=== Section Start ===
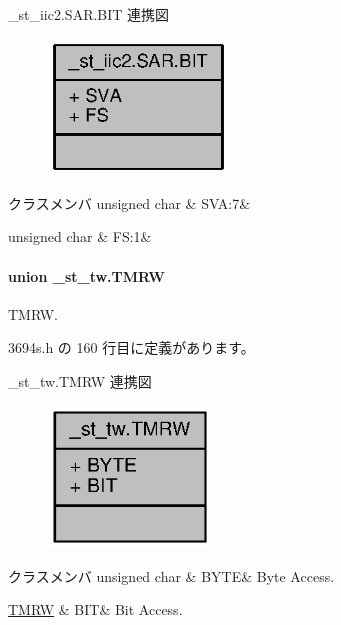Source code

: \+\_\+st\+\_\+iic2.\+S\+A\+R.\+B\+I\+T 連携図
\nopagebreak
\begin{figure}[H]
\begin{center}
\leavevmode
\includegraphics[width=136pt]{d0/d34/struct__st__iic2_8SAR_8BIT__coll__graph}
\end{center}
\end{figure}
\begin{DoxyFields}{クラスメンバ}
unsigned char\label{3694s_8h_abed610484e27203ea260dc59e683fcfe}
&
S\+V\+A\+:7&
\\
\hline

unsigned char\label{3694s_8h_a4a436c564cf21ff91983ab79399fa185}
&
F\+S\+:1&
\\
\hline

\end{DoxyFields}
\label{union__st__tw_8TMRW}
\paragraph{union \+\_\+st\+\_\+tw.\+T\+M\+R\+W}
T\+M\+R\+W. 

 3694s.\+h の 160 行目に定義があります。



\+\_\+st\+\_\+tw.\+T\+M\+R\+W 連携図
\nopagebreak
\begin{figure}[H]
\begin{center}
\leavevmode
\includegraphics[width=123pt]{d2/d7d/union__st__tw_8TMRW__coll__graph}
\end{center}
\end{figure}
\begin{DoxyFields}{クラスメンバ}
unsigned char\label{3694s_8h_ae409eb2ba6eb6801f52763ae370c350e}
&
B\+Y\+T\+E&
Byte Access. \\
\hline

\hyperlink{3694s_8h_d3/d31/struct__st__tw_8TMRW_8BIT}{T\+M\+R\+W}\label{3694s_8h_adb957fdc8000e1eef04a243f5199aa52}
&
B\+I\+T&
Bit Access. \\
\hline

\end{DoxyFields}
\label{struct__st__tw_8TMRW_8BIT}
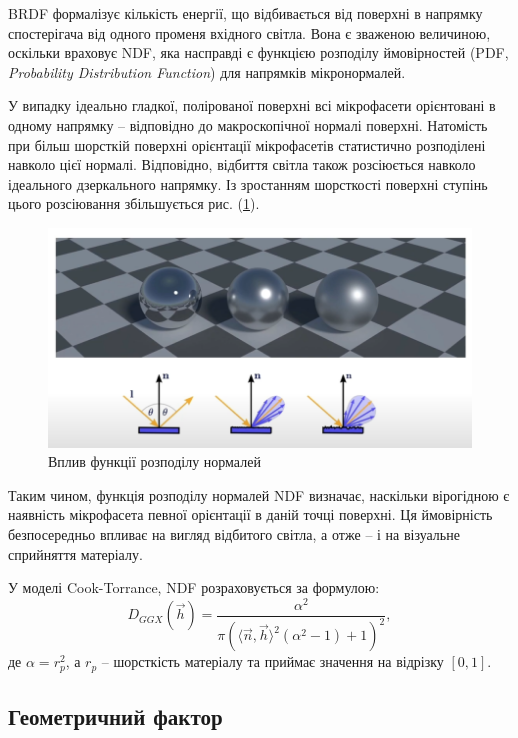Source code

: BRDF формалізує кількість енергії, що відбивається від поверхні в напрямку спостерігача від одного променя вхідного світла. Вона є зваженою величиною, оскільки 
враховує NDF, яка насправді є функцією розподілу ймовірностей (PDF, \textit{Probability Distribution Function}) для напрямків мікронормалей.

У випадку ідеально гладкої, полірованої поверхні всі мікрофасети орієнтовані в одному напрямку -- відповідно до макроскопічної нормалі поверхні. Натомість 
при більш шорсткій поверхні орієнтації мікрофасетів статистично розподілені навколо цієї нормалі. Відповідно, відбиття світла також розсіюється навколо ідеального
 дзеркального напрямку. Із зростанням шорсткості поверхні ступінь цього розсіювання збільшується рис. (\ref{fig:NDF}).

  \begin{figure}[h]
  \centering
  \includegraphics[scale=1]{Pictures/NDF.png}
  \caption{Вплив функції розподілу нормалей}
  \label{fig:NDF}
\end{figure}

Таким чином, функція розподілу нормалей NDF визначає, наскільки вірогідною є наявність мікрофасета певної орієнтації в даній точці поверхні. Ця ймовірність 
безпосередньо впливає на вигляд відбитого світла, а отже -- і на візуальне сприйняття матеріалу.
\par 
  У моделі Cook-Torrance, NDF розраховується за формулою:
\begin{equation}
  D_{GGX}(\vec{h})=\frac{\alpha^2}{\pi(\langle\vec{n},\vec{h}\rangle^2(\alpha^2-1)+1)^2},
\end{equation}
де $\alpha = r_p^2$, а $r_p$ -- шорсткість матеріалу та приймає значення на відрізку $[0,1]$.

\subsection{Геометричний фактор}\\

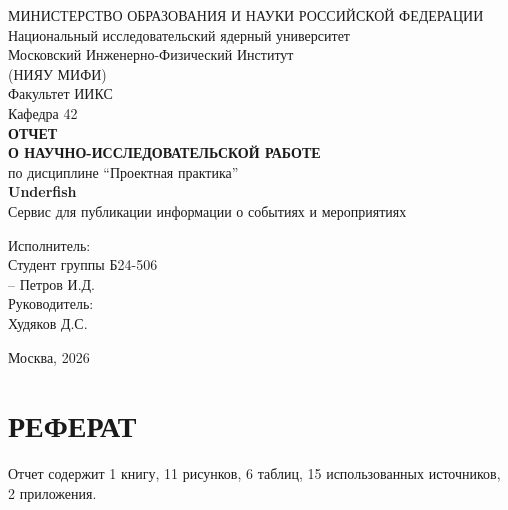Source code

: \begin{titlepage}
\begin{center}
МИНИСТЕРСТВО ОБРАЗОВАНИЯ И НАУКИ РОССИЙСКОЙ ФЕДЕРАЦИИ\\
\vspace{0.5cm}
Национальный исследовательский ядерный университет\\
Московский Инженерно-Физический Институт\\
(НИЯУ МИФИ)\\
\vspace{0.5cm}
Факультет ИИКС\\
Кафедра 42\\
\vspace{1.5cm}
\textbf{ОТЧЕТ}\\
\textbf{О НАУЧНО-ИССЛЕДОВАТЕЛЬСКОЙ РАБОТЕ}\\
по дисциплине \enquote{Проектная практика}\\
\vspace{0.8cm}
\textbf{Underfish}\\
Сервис для публикации информации о событиях и мероприятиях\\
\end{center}

\vfill

\begin{flushleft}
\hspace{8cm}Исполнитель:\\
\hspace{8cm}Студент группы Б24-506\\
\hspace{8cm}-- Петров И.Д.\\
\vspace{0.5cm}
\hspace{8cm}Руководитель:\\
\hspace{8cm}Худяков Д.С.\\
\end{flushleft}

\vfill

\begin{center}
Москва, 2026
\end{center}
\end{titlepage}

\section*{РЕФЕРАТ}

Отчет содержит 1 книгу, 11 рисунков, 6 таблиц, 15 использованных источников, 2 приложения.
=== Section End ===
→ TASK PROMPT
With the pictures set aside, repeat every entry above exactly.

→ COMPLETED TASK
Source code

: \+\_\+st\+\_\+iic2.\+S\+A\+R.\+B\+I\+T 連携図
\nopagebreak
\begin{figure}[H]
\begin{center}
\leavevmode
\includegraphics[width=136pt]{d0/d34/struct__st__iic2_8SAR_8BIT__coll__graph}
\end{center}
\end{figure}
\begin{DoxyFields}{クラスメンバ}
unsigned char\label{3694s_8h_abed610484e27203ea260dc59e683fcfe}
&
S\+V\+A\+:7&
\\
\hline

unsigned char\label{3694s_8h_a4a436c564cf21ff91983ab79399fa185}
&
F\+S\+:1&
\\
\hline

\end{DoxyFields}
\label{union__st__tw_8TMRW}
\paragraph{union \+\_\+st\+\_\+tw.\+T\+M\+R\+W}
T\+M\+R\+W. 

 3694s.\+h の 160 行目に定義があります。



\+\_\+st\+\_\+tw.\+T\+M\+R\+W 連携図
\nopagebreak
\begin{figure}[H]
\begin{center}
\leavevmode
\includegraphics[width=123pt]{d2/d7d/union__st__tw_8TMRW__coll__graph}
\end{center}
\end{figure}
\begin{DoxyFields}{クラスメンバ}
unsigned char\label{3694s_8h_ae409eb2ba6eb6801f52763ae370c350e}
&
B\+Y\+T\+E&
Byte Access. \\
\hline

\hyperlink{3694s_8h_d3/d31/struct__st__tw_8TMRW_8BIT}{T\+M\+R\+W}\label{3694s_8h_adb957fdc8000e1eef04a243f5199aa52}
&
B\+I\+T&
Bit Access. \\
\hline

\end{DoxyFields}
\label{struct__st__tw_8TMRW_8BIT}
Source code

: BRDF формалізує кількість енергії, що відбивається від поверхні в напрямку спостерігача від одного променя вхідного світла. Вона є зваженою величиною, оскільки 
враховує NDF, яка насправді є функцією розподілу ймовірностей (PDF, \textit{Probability Distribution Function}) для напрямків мікронормалей.

У випадку ідеально гладкої, полірованої поверхні всі мікрофасети орієнтовані в одному напрямку -- відповідно до макроскопічної нормалі поверхні. Натомість 
при більш шорсткій поверхні орієнтації мікрофасетів статистично розподілені навколо цієї нормалі. Відповідно, відбиття світла також розсіюється навколо ідеального
 дзеркального напрямку. Із зростанням шорсткості поверхні ступінь цього розсіювання збільшується рис. (\ref{fig:NDF}).

  \begin{figure}[h]
  \centering
  \includegraphics[scale=1]{Pictures/NDF.png}
  \caption{Вплив функції розподілу нормалей}
  \label{fig:NDF}
\end{figure}

Таким чином, функція розподілу нормалей NDF визначає, наскільки вірогідною є наявність мікрофасета певної орієнтації в даній точці поверхні. Ця ймовірність 
безпосередньо впливає на вигляд відбитого світла, а отже -- і на візуальне сприйняття матеріалу.
\par 
  У моделі Cook-Torrance, NDF розраховується за формулою:
\begin{equation}
  D_{GGX}(\vec{h})=\frac{\alpha^2}{\pi(\langle\vec{n},\vec{h}\rangle^2(\alpha^2-1)+1)^2},
\end{equation}
де $\alpha = r_p^2$, а $r_p$ -- шорсткість матеріалу та приймає значення на відрізку $[0,1]$.

\subsection{Геометричний фактор}\\

Source code

: \begin{titlepage}
\begin{center}
МИНИСТЕРСТВО ОБРАЗОВАНИЯ И НАУКИ РОССИЙСКОЙ ФЕДЕРАЦИИ\\
\vspace{0.5cm}
Национальный исследовательский ядерный университет\\
Московский Инженерно-Физический Институт\\
(НИЯУ МИФИ)\\
\vspace{0.5cm}
Факультет ИИКС\\
Кафедра 42\\
\vspace{1.5cm}
\textbf{ОТЧЕТ}\\
\textbf{О НАУЧНО-ИССЛЕДОВАТЕЛЬСКОЙ РАБОТЕ}\\
по дисциплине \enquote{Проектная практика}\\
\vspace{0.8cm}
\textbf{Underfish}\\
Сервис для публикации информации о событиях и мероприятиях\\
\end{center}

\vfill

\begin{flushleft}
\hspace{8cm}Исполнитель:\\
\hspace{8cm}Студент группы Б24-506\\
\hspace{8cm}-- Петров И.Д.\\
\vspace{0.5cm}
\hspace{8cm}Руководитель:\\
\hspace{8cm}Худяков Д.С.\\
\end{flushleft}

\vfill

\begin{center}
Москва, 2026
\end{center}
\end{titlepage}

\section*{РЕФЕРАТ}

Отчет содержит 1 книгу, 11 рисунков, 6 таблиц, 15 использованных источников, 2 приложения.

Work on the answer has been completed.